- [WORK TASK]:
In the entries below, count the lines holding "date". Reply with the number only.

### DATA ###

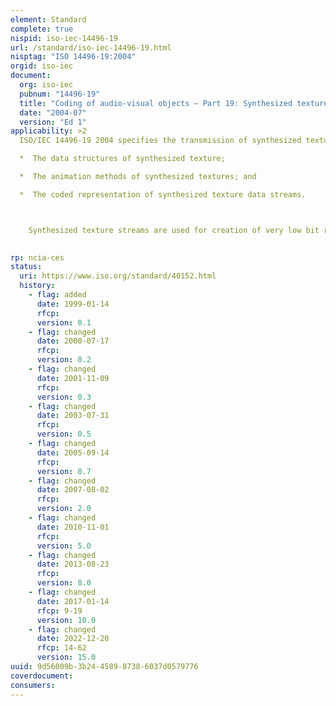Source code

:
 ```yaml
---
element: Standard
complete: true
nispid: iso-iec-14496-19
url: /standard/iso-iec-14496-19.html
nisptag: "ISO 14496-19:2004"
orgid: iso-iec
document:
  org: iso-iec
  pubnum: "14496-19"
  title: "Coding of audio-visual objects — Part 19: Synthesized texture stream"
  date: "2004-07"
  version: "Ed 1"
applicability: >2
  ISO/IEC 14496-19 2004 specifies the transmission of synthesized texture data as part of the MPEG-4 encoded audio-visual presentation. More specifically, it defines   

  *  The data structures of synthesized texture;

  *  The animation methods of synthesized textures; and

  *  The coded representation of synthesized texture data streams.



    Synthesized texture streams are used for creation of very low bit rate synthetic video clips. Synthesized texture clips are built using key frame based animations of skeletons that affect photorealistic textures whose color information is modeled by equations.

  
rp: ncia-ces
status:
  uri: https://www.iso.org/standard/40152.html
  history: 
    - flag: added
      date: 1999-01-14
      rfcp: 
      version: 0.1
    - flag: changed
      date: 2000-07-17
      rfcp: 
      version: 0.2
    - flag: changed
      date: 2001-11-09
      rfcp: 
      version: 0.3
    - flag: changed
      date: 2003-07-31
      rfcp: 
      version: 0.5
    - flag: changed
      date: 2005-09-14
      rfcp: 
      version: 0.7
    - flag: changed
      date: 2007-08-02
      rfcp: 
      version: 2.0
    - flag: changed
      date: 2010-11-01
      rfcp: 
      version: 5.0
    - flag: changed
      date: 2013-08-23
      rfcp: 
      version: 8.0
    - flag: changed
      date: 2017-01-14
      rfcp: 9-19
      version: 10.0
    - flag: changed
      date: 2022-12-20
      rfcp: 14-62
      version: 15.0
uuid: 9d56009b-3b24-4589-8738-6037d0579776
coverdocument:
consumers:
---
```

###

- [ANSWER SPACE]:
11